Many major law firms were situated around the shop. Arnold and Porter, Steptoe and Johnson, and others. Alex didn’t like the way some of the attorneys, men and women alike, talked down to his father. Didn’t they know he was a marine and a veteran? Didn’t they know he could kick their soft asses around the block? Some of them clearly thought they were better than his father, which placed a longtime blue-collar chip on Alex’s shoulder. But just as many were kind. Often they nursed coffees at the counter just as an excuse to talk to his old man. John Pappas was more than quiet; he was a good listener.

These law firms needed secretaries and mail room eccentrics to make them run, and Alex grew friendly with the girls and the oddballs, bearded guys wearing shorts and
Transformer
T-shirts, along with the garage attendants who watched their employers’ cars. On Jefferson Place, a narrow street of residential row homes converted to commercial, were smaller firms and associations that took on causes like Native American rights and higher wages for grape pickers. Fancy hippies, his dad called them. But they were not like the hippies, those few who remained, up at the Circle.
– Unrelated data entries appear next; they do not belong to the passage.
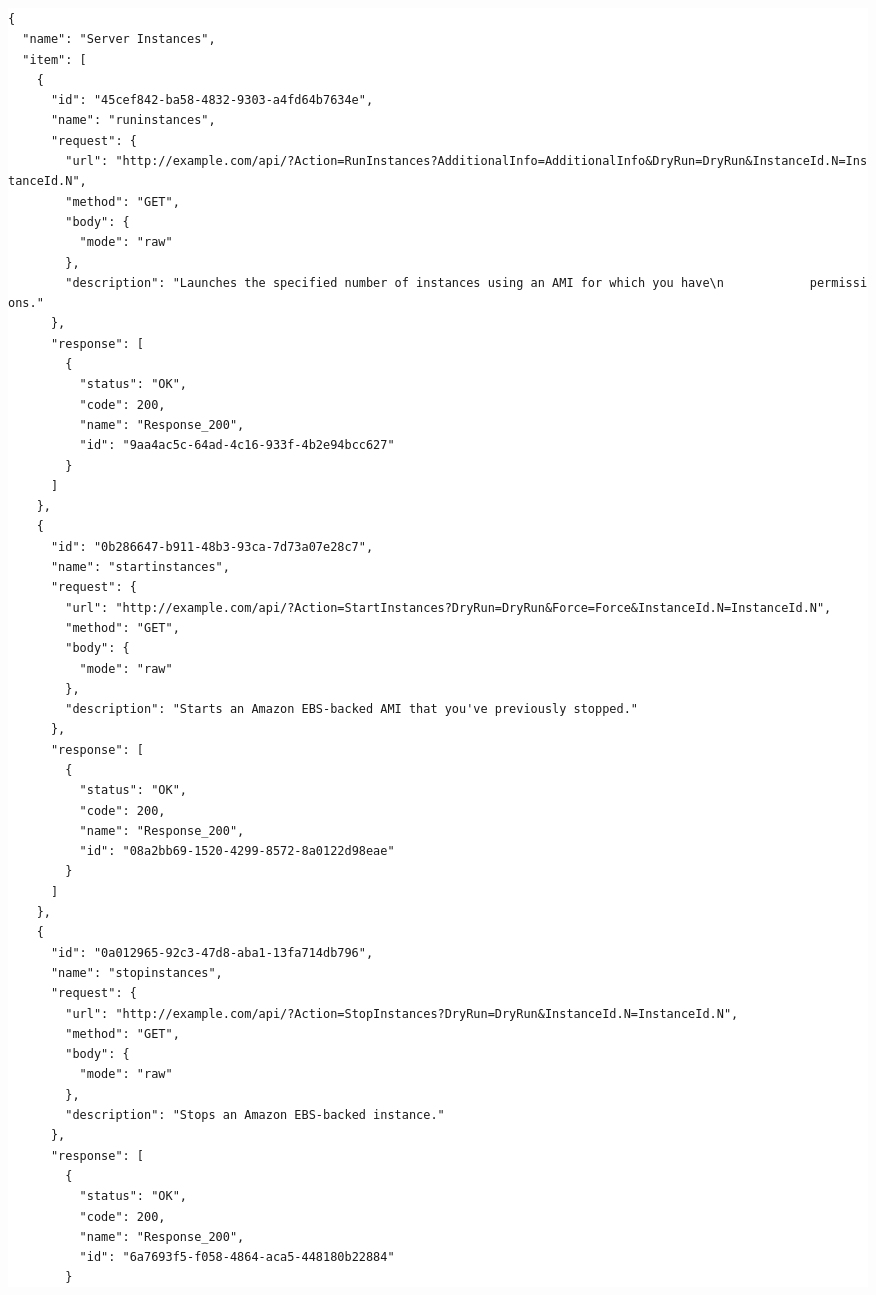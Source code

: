     {
      "name": "Server Instances",
      "item": [
        {
          "id": "45cef842-ba58-4832-9303-a4fd64b7634e",
          "name": "runinstances",
          "request": {
            "url": "http://example.com/api/?Action=RunInstances?AdditionalInfo=AdditionalInfo&DryRun=DryRun&InstanceId.N=InstanceId.N",
            "method": "GET",
            "body": {
              "mode": "raw"
            },
            "description": "Launches the specified number of instances using an AMI for which you have\n            permissions."
          },
          "response": [
            {
              "status": "OK",
              "code": 200,
              "name": "Response_200",
              "id": "9aa4ac5c-64ad-4c16-933f-4b2e94bcc627"
            }
          ]
        },
        {
          "id": "0b286647-b911-48b3-93ca-7d73a07e28c7",
          "name": "startinstances",
          "request": {
            "url": "http://example.com/api/?Action=StartInstances?DryRun=DryRun&Force=Force&InstanceId.N=InstanceId.N",
            "method": "GET",
            "body": {
              "mode": "raw"
            },
            "description": "Starts an Amazon EBS-backed AMI that you've previously stopped."
          },
          "response": [
            {
              "status": "OK",
              "code": 200,
              "name": "Response_200",
              "id": "08a2bb69-1520-4299-8572-8a0122d98eae"
            }
          ]
        },
        {
          "id": "0a012965-92c3-47d8-aba1-13fa714db796",
          "name": "stopinstances",
          "request": {
            "url": "http://example.com/api/?Action=StopInstances?DryRun=DryRun&InstanceId.N=InstanceId.N",
            "method": "GET",
            "body": {
              "mode": "raw"
            },
            "description": "Stops an Amazon EBS-backed instance."
          },
          "response": [
            {
              "status": "OK",
              "code": 200,
              "name": "Response_200",
              "id": "6a7693f5-f058-4864-aca5-448180b22884"
            }
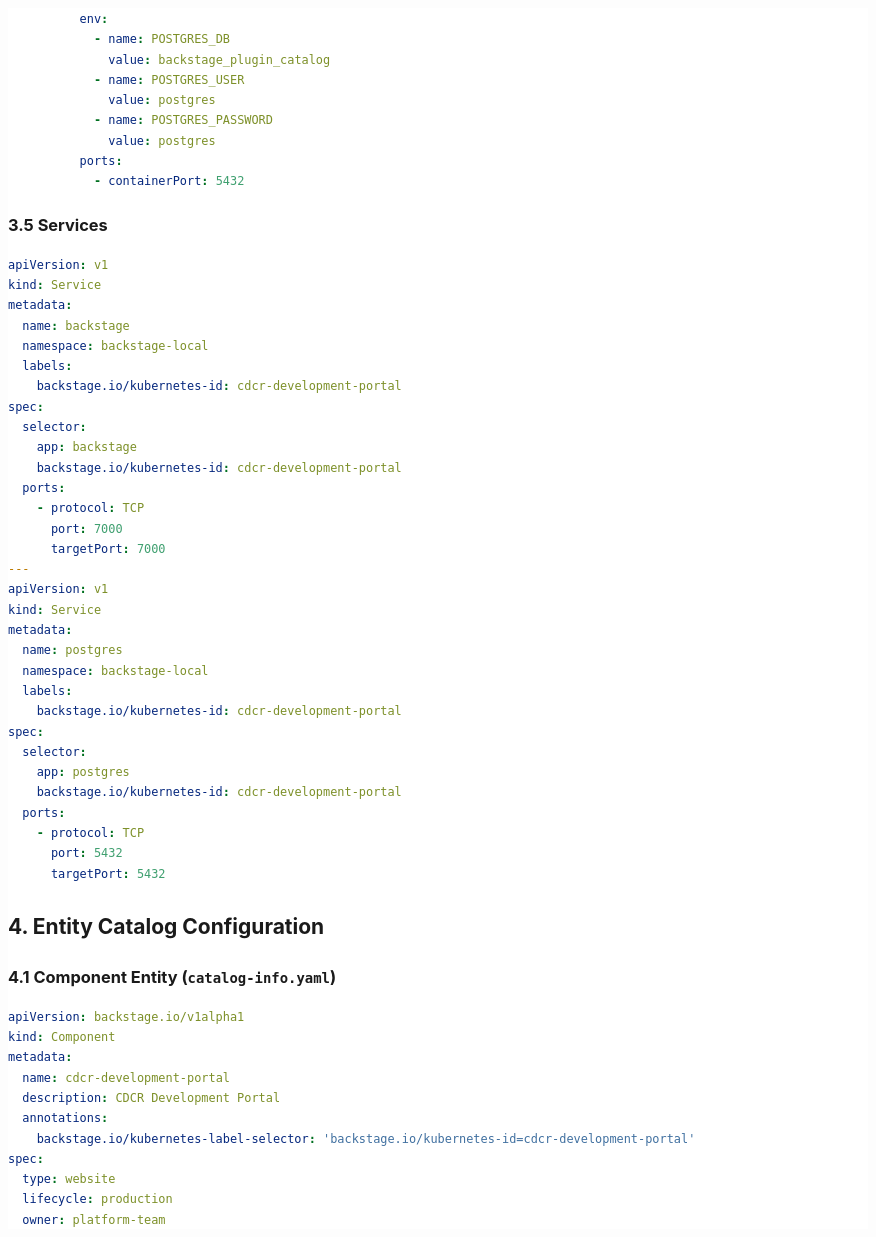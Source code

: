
 ```yaml
          env:
            - name: POSTGRES_DB
              value: backstage_plugin_catalog
            - name: POSTGRES_USER
              value: postgres
            - name: POSTGRES_PASSWORD
              value: postgres
          ports:
            - containerPort: 5432
```

### 3.5 Services
```yaml
apiVersion: v1
kind: Service
metadata:
  name: backstage
  namespace: backstage-local
  labels:
    backstage.io/kubernetes-id: cdcr-development-portal
spec:
  selector:
    app: backstage
    backstage.io/kubernetes-id: cdcr-development-portal
  ports:
    - protocol: TCP
      port: 7000
      targetPort: 7000
---
apiVersion: v1
kind: Service
metadata:
  name: postgres
  namespace: backstage-local
  labels:
    backstage.io/kubernetes-id: cdcr-development-portal
spec:
  selector:
    app: postgres
    backstage.io/kubernetes-id: cdcr-development-portal
  ports:
    - protocol: TCP
      port: 5432
      targetPort: 5432
```

## 4. Entity Catalog Configuration

### 4.1 Component Entity (`catalog-info.yaml`)
```yaml
apiVersion: backstage.io/v1alpha1
kind: Component
metadata:
  name: cdcr-development-portal
  description: CDCR Development Portal
  annotations:
    backstage.io/kubernetes-label-selector: 'backstage.io/kubernetes-id=cdcr-development-portal'
spec:
  type: website
  lifecycle: production
  owner: platform-team
```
These people wore shirts and ties. And the women who worked on this street seemed to be on equal footing with the men. Braless with short skirts, but still.

In the earlier years, Alex had been in his own dreamlike state, but as his hormones kicked in, he began to notice the young workingwomen, just about the time that rock and roll and soul music began to mean something to him. He knew elementally that all of it was connected in some way. He would sing the songs he heard on the soul stations while walking his deliveries, and sometimes would sing them in empty elevators, learning through experimentation which ones had the best acoustics. “Groove Me.” “In the Rain.” “Oh Girl.” And he plotted his routes so he would spot particular young women he liked, knowing just where they might be at certain times of day. Most of them thought of him as a kid, but sometimes he would smile at them and get a smile in return that implied something else: You are young but you have something. Be patient, Alex. This will come to you. You are not that far away.

Everything was in front of him and new.

Two

T
WO BROTHERS walked up a slightly graded rise toward a small market and general store called Nunzio’s. They had just finished playing one-on-one at the outdoor court of a recreation center that adjoined an African Methodist Episcopal church. The older of the two, eighteen-year-old James Monroe, held a worn basketball under his arm.

Both James and his younger brother, Raymond, were long and thin, cut in the solar plexus and flat of chest, with good definition in the shoulders and arms. Both wore their hair in blowouts. James, a recent high school graduate, was good-looking and fully formed, and stood over six feet. At fifteen years old, Raymond was just as tall as James. As they walked, Raymond used a fist-topped pick to upcomb his hair.